What is an AI Agent Builder?

An AI agent builder is a framework, library, or platform that provides developers with the tools to create autonomous agents. These agents can perceive their environment, make decisions, and take actions to achieve specific goals, often by using large language models (LLMs) for reasoning and connecting to various tools and APIs.

What are the key components of an AI agent?

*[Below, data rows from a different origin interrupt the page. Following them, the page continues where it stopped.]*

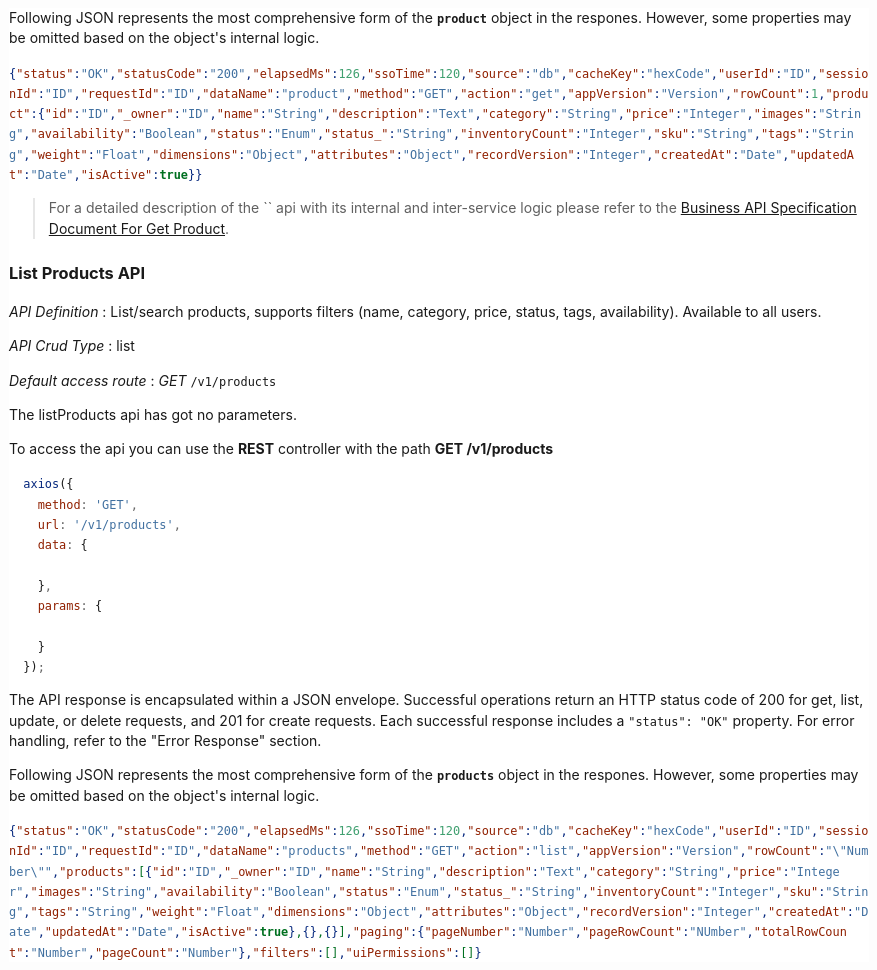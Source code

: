 Following JSON represents the most comprehensive form of the **`product`** object in the respones. However, some properties may be omitted based on the object's internal logic.



```json
{"status":"OK","statusCode":"200","elapsedMs":126,"ssoTime":120,"source":"db","cacheKey":"hexCode","userId":"ID","sessionId":"ID","requestId":"ID","dataName":"product","method":"GET","action":"get","appVersion":"Version","rowCount":1,"product":{"id":"ID","_owner":"ID","name":"String","description":"Text","category":"String","price":"Integer","images":"String","availability":"Boolean","status":"Enum","status_":"String","inventoryCount":"Integer","sku":"String","tags":"String","weight":"Float","dimensions":"Object","attributes":"Object","recordVersion":"Integer","createdAt":"Date","updatedAt":"Date","isActive":true}}
```  

> For a detailed description of the `` api with its internal and inter-service logic please refer to the [Business API Specification Document For Get Product](businessApi/getProduct).

### List Products API
*API Definition* : List/search products, supports filters (name, category, price, status, tags, availability). Available to all users.

*API Crud Type* : list

*Default access route* : *GET* `/v1/products`

The listProducts api has got no parameters.    

To access the api you can use the **REST** controller with the path **GET  /v1/products**
```js
  axios({
    method: 'GET',
    url: '/v1/products',
    data: {
    
    },
    params: {
    
    }
  });
```     
The API response is encapsulated within a JSON envelope. Successful operations return an HTTP status code of 200 for get, list, update, or delete requests, and 201 for create requests. Each successful response includes a `"status": "OK"` property. For error handling, refer to the "Error Response" section.

Following JSON represents the most comprehensive form of the **`products`** object in the respones. However, some properties may be omitted based on the object's internal logic.



```json
{"status":"OK","statusCode":"200","elapsedMs":126,"ssoTime":120,"source":"db","cacheKey":"hexCode","userId":"ID","sessionId":"ID","requestId":"ID","dataName":"products","method":"GET","action":"list","appVersion":"Version","rowCount":"\"Number\"","products":[{"id":"ID","_owner":"ID","name":"String","description":"Text","category":"String","price":"Integer","images":"String","availability":"Boolean","status":"Enum","status_":"String","inventoryCount":"Integer","sku":"String","tags":"String","weight":"Float","dimensions":"Object","attributes":"Object","recordVersion":"Integer","createdAt":"Date","updatedAt":"Date","isActive":true},{},{}],"paging":{"pageNumber":"Number","pageRowCount":"NUmber","totalRowCount":"Number","pageCount":"Number"},"filters":[],"uiPermissions":[]}
```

Most AI agents consist of a core reasoning loop (the 'brain', usually an LLM), a set of tools (APIs, functions, databases), memory (short-term for context, long-term for learning), and a planning module to break down complex tasks into smaller steps.

How to choose

  • 1.For general-purpose, flexible agent development with a massive ecosystem, start with LangChain.
  • 2.If your agent's primary task involves querying and reasoning over your own data (RAG), LlamaIndex is purpose-built for the job.
  • 3.For complex workflows requiring multiple specialized agents to collaborate, CrewAI and AutoGen offer powerful multi-agent orchestration.
  • 4.If you prefer a managed platform with a UI and API-first approach over an open-source framework, evaluate Superagent or BuildShip.

Frequently asked questions

What's the difference between LangChain and LlamaIndex?

LangChain is a general-purpose framework for building any LLM application, including agents, with a vast array of integrations. LlamaIndex is specialized for building applications on top of your own data, excelling at the data ingestion, indexing, and querying stages required for powerful RAG-based agents.

Are these builders suitable for production environments?

Yes, but with caveats. Frameworks like LangChain (with LangSmith for observability) and LlamaIndex are increasingly production-ready. However, deploying autonomous agents requires robust monitoring, logging, and guardrails to manage costs and unexpected behavior, which is the developer's responsibility.

Do I need to be an AI expert to use these tools?

No, but you need to be a developer. These are not no-code tools for business users. They abstract away much of the complexity of interacting with LLMs, but a solid understanding of Python, APIs, and software architecture is essential for building non-trivial agents.

How much does it cost to run an AI agent?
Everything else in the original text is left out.